Word count, then, could be a key indicator of how in-depth an article is, a quality indicator (only in terms of information depth, not, necessarily, quality of style). To control for style quality, consult the word-stylists, Strunk and White, or, to save you some time, remember this advice from Stephen King:
However you style it, be you a Hemmingway or a Faulkner (Faulkner’s better IMHO), the words should be loaded – you remember those college term papers that rambled eternally to a contrived word-count? – and necessary.
Aaron Wall of SEObook.com has posted a fairly in-depth guide to SEO copyrighting on his blog, making a case for the longer article that makes a world of sense.
“On a philosophical level it also makes sense that search engines want to index richer content. The web is a series of incomplete thoughts. The more search engines can make people write in depth high quality content that provides complete answers the more they improve the value of Google.”

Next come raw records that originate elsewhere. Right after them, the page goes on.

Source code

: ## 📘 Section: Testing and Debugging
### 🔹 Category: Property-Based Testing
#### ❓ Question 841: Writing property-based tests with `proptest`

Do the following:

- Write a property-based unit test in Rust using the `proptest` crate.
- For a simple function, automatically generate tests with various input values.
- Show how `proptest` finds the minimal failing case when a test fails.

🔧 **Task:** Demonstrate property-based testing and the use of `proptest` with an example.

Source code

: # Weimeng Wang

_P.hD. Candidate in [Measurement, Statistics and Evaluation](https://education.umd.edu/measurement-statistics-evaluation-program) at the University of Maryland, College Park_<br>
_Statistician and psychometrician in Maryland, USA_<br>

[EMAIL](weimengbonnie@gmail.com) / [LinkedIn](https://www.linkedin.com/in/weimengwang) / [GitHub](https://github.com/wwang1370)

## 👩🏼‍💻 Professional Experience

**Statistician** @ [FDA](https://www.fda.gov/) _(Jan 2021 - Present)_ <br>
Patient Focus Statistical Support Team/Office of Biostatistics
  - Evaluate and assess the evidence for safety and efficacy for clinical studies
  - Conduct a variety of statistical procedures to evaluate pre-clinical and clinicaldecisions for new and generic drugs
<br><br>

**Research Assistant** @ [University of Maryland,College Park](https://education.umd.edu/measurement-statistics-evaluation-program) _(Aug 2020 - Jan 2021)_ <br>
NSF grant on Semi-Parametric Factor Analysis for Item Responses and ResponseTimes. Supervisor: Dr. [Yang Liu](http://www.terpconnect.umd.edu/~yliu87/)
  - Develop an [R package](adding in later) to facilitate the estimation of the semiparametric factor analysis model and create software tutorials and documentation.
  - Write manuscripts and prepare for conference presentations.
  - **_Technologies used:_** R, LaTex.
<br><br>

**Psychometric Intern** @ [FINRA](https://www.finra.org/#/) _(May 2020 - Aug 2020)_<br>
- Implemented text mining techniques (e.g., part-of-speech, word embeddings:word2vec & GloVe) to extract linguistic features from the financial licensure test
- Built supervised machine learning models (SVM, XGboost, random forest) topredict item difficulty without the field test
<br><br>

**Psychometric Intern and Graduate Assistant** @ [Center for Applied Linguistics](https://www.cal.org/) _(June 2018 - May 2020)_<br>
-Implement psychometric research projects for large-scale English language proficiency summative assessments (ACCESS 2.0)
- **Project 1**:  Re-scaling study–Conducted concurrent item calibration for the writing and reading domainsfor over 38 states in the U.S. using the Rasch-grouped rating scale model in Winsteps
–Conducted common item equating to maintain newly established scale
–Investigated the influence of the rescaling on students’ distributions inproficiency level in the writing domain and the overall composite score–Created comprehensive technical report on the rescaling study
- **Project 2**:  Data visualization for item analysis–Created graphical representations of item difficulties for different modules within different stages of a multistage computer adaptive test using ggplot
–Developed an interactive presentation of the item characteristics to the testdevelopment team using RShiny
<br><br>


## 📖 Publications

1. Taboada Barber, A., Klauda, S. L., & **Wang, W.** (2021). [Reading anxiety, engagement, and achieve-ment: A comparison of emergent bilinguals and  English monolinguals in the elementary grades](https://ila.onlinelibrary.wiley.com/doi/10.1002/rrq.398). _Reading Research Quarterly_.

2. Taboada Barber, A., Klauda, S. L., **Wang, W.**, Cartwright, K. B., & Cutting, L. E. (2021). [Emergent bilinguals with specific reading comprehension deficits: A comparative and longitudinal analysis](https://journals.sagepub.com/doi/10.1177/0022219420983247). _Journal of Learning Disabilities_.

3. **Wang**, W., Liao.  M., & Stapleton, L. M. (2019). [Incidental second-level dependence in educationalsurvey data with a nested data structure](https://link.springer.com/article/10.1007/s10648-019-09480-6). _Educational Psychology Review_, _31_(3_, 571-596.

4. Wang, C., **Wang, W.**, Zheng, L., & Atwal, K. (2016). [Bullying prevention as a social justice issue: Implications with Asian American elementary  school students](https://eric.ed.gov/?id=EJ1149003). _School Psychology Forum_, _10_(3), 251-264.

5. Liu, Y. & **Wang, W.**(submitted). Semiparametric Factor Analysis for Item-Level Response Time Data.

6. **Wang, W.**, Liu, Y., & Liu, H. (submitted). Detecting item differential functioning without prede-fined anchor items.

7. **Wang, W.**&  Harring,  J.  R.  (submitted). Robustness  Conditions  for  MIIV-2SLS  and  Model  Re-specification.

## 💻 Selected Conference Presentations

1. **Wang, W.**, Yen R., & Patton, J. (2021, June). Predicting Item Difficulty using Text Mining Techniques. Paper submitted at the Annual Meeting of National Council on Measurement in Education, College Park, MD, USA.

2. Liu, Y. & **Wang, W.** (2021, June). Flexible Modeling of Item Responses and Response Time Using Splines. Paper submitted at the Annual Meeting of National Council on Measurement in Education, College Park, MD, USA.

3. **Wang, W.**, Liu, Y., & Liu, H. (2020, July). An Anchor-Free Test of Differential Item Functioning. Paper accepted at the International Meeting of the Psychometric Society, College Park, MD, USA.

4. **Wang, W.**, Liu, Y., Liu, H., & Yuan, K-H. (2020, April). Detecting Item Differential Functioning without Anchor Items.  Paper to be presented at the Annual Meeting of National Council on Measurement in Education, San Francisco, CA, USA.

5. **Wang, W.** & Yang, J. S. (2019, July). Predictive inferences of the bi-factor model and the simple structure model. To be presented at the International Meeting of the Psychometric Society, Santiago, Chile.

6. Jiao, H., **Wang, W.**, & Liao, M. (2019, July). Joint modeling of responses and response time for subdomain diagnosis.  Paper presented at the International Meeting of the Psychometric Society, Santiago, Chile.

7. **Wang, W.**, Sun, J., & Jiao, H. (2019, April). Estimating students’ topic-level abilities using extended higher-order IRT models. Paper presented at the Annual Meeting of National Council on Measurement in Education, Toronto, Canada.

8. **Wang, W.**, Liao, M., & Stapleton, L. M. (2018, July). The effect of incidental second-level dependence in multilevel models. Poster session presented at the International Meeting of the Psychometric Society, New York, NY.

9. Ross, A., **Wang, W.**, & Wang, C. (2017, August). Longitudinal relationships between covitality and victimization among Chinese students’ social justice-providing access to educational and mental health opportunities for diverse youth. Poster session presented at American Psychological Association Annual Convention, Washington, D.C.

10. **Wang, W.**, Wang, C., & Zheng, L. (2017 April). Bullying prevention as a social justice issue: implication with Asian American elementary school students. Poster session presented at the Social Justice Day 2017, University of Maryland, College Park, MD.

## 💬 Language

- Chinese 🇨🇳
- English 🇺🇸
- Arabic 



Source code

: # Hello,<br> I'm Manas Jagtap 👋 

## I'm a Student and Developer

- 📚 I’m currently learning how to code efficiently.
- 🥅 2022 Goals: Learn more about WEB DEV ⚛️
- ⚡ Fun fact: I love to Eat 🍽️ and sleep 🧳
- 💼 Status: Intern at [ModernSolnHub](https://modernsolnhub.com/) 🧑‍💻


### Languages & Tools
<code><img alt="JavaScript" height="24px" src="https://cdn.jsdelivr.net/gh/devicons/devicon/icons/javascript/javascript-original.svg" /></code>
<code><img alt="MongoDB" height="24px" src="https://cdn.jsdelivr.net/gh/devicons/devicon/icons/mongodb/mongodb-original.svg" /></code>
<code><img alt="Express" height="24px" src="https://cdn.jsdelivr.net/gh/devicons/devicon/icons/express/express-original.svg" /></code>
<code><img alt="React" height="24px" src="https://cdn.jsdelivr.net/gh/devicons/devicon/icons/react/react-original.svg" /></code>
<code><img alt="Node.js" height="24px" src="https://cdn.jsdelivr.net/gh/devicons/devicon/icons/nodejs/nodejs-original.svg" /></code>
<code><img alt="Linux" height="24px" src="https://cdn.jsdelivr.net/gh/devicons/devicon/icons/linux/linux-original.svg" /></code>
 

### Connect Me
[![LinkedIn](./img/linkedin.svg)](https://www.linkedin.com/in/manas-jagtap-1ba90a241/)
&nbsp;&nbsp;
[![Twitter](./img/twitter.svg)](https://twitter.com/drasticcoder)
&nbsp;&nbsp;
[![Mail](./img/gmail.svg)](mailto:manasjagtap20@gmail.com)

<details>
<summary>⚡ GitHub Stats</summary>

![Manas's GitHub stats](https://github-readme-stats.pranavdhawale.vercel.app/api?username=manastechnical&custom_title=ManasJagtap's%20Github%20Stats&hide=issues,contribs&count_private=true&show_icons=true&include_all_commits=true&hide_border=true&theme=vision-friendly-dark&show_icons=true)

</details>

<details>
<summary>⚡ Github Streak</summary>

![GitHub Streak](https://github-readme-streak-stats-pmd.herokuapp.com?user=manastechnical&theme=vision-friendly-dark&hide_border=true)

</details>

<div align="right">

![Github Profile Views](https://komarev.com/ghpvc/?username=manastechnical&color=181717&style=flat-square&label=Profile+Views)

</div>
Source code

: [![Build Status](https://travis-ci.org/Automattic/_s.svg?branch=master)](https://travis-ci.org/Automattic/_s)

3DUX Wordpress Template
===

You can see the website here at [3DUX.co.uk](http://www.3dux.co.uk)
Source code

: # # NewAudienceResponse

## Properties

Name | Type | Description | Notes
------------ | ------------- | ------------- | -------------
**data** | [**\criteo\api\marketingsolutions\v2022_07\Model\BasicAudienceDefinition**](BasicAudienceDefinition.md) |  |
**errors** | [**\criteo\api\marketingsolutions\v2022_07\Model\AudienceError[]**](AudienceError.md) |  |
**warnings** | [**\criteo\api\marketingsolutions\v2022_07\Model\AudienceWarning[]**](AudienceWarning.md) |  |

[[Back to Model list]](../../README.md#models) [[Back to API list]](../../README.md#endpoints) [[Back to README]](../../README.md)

Wall says small, hyper-focused content is losing out to natural, rich writing, especially when trying to grab on to that long tail of search. The long tail whips searchers to websites with keywords the webmaster never thought to optimize.
Two things then, in-depth writing coupled with enabled comments, are a brilliant combination for snagging that long-tail. Consumer reviews (if your site is so conducive) are even better. Enabling comments, or allowing visitors to post their opinions increases content and relevance with little effort on the webmaster’s part.
But also, whereas you, the professional, are not permitted to misspell, the somewhat anonymous visitor is. Think all searchers spell things correctly? Of course not. Natural misspellings on your site often match the natural misspellings on the search side.
Something else, though, that comments and consumer reviews do besides bulk up the word count, is bolster the apparent authenticity and transparency of the site. Content, even if highly polished, can seem less contrived, lower to the ground, accessible, and honest.
Allowing that free market of ideas in your own marketplace shows that the site was created with the end-user in mind – another quality indicator that attracts links, visits, loyalty, and attention from search spiders looking for meaningful content.